振り向いてはくれないから。きっと、私の事異性として見ていないに決まっている。その証拠に、いつもからかってくる。今だってそうだ。からかいに来ただけ。
近い様で遠い存在。届いてそうで届いてない距離。だから、友達のままの方がいい。

「ったく…からかいに来ただけ?暇な奴だねッ!」

「嫌味たっぷりな奴やなぁー」

「本当の事じゃない」

「まぁええわ。桜今日暇やろ?」

「……彼氏にフラレたからずぅーっと暇ですけど…」

「ほなら今日デートせぇへん?」


―――――えっ…?


なんで私、忍足に誘われてるの?
確に今日私は暇だ。
彼氏と別れたんだから、用事なんてない。
だけど……。
なんで今日、デートに誘うの?
期待しちゃうじゃん。

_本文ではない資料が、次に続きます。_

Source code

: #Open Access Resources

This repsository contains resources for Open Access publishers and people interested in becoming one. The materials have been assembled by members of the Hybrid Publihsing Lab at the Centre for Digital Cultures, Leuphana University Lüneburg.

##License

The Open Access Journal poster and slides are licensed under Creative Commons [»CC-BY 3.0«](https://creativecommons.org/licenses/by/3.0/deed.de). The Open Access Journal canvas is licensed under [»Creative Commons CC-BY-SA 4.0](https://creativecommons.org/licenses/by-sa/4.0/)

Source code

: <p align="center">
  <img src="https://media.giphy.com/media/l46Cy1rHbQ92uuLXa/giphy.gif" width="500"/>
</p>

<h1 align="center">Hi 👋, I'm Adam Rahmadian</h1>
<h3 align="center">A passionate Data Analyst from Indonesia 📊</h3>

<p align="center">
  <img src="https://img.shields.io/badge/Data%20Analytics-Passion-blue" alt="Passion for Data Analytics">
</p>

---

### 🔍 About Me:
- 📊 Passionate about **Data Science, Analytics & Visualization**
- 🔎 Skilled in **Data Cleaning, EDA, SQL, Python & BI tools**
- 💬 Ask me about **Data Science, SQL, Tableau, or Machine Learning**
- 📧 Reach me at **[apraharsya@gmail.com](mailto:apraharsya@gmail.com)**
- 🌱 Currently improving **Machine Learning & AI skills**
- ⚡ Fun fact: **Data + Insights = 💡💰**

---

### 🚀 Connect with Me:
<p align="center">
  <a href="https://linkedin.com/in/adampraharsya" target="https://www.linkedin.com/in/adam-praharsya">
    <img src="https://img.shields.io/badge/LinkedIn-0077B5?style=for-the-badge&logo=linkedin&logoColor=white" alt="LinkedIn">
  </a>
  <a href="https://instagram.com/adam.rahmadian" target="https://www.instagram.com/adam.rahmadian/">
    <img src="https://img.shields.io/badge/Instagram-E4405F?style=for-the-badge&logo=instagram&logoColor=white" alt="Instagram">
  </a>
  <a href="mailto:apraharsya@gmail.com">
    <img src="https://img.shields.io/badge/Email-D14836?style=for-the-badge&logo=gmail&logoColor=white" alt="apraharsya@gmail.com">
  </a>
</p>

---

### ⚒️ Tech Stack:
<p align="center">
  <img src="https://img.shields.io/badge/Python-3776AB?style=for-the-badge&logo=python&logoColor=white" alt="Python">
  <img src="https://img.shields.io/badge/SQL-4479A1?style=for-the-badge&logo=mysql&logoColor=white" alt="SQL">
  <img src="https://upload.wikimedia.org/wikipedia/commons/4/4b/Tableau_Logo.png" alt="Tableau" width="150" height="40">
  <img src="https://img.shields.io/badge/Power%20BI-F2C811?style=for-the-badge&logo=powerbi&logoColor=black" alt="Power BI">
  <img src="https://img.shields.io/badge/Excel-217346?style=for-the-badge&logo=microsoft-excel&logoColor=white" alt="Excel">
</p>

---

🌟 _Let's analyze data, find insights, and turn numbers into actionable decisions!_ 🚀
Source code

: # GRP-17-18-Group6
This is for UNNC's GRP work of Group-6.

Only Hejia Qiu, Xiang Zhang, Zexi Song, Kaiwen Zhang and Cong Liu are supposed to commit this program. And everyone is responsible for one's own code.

その気にしちゃうじゃん。
今日じゃなくても、デートするなら明日でもいいじゃない。
なのに、なんでいきなり今日誘うの?

「えっ…」

「そやって今日桜誕生日やろ?」

「そ、そうだけど…」

「誰も過ごす奴おらへんなんて寂しいやん。そやから俺が一緒に過ごしたる」

「なっ!?」

なんだこいつはッ!?
そんな理由かよ!?
理由はどうあれ、忍足と一緒に過ごせるのは嬉しい。だけど…ッ!!その理由が気に食わないッ!!
仕方なく私と過ごすみたいじゃない。それでも、嬉しいと思ってしまう単純な私。

「なんやせぇーへんのか?」

にやつきながら言う忍足。
負けず嫌いな私の性格見抜いている。私がここで行かないと言わない事を完全に見抜いている。悔しいけど、私は頷くしかない。

「い、行くわよ…」

「ほな決まりやな」

悔しい。だけど嬉しい。
こんな笑顔向けられたら、誰だって期待しちゃうよ。
忍足がモテる理由が身に染みてよく解った。
期待してもいいの…?
勘違いなら、早く言って欲しいよ…。
我儘なんて言わない。
結ばれたいなんて、そんな欲望抱いたりなんてしないから。
誕生日、一緒に祝ってもらえるだけで幸せだから。

「学校終わったら迎えいったるから。ちゃんと支度しといてやぁ」

「わ、分かってるわよ」

私は滲み出る笑顔を抑えながら、強がりで返事を返した。
期待しないようにしているけど、何かあるんじゃないかと先の展開を期待しちゃう。
何もある訳ないのに…。だけど、もしかしたらと言う僅かな可能性にすがるしかない。
期待を持って、裏切られる事を前提に…。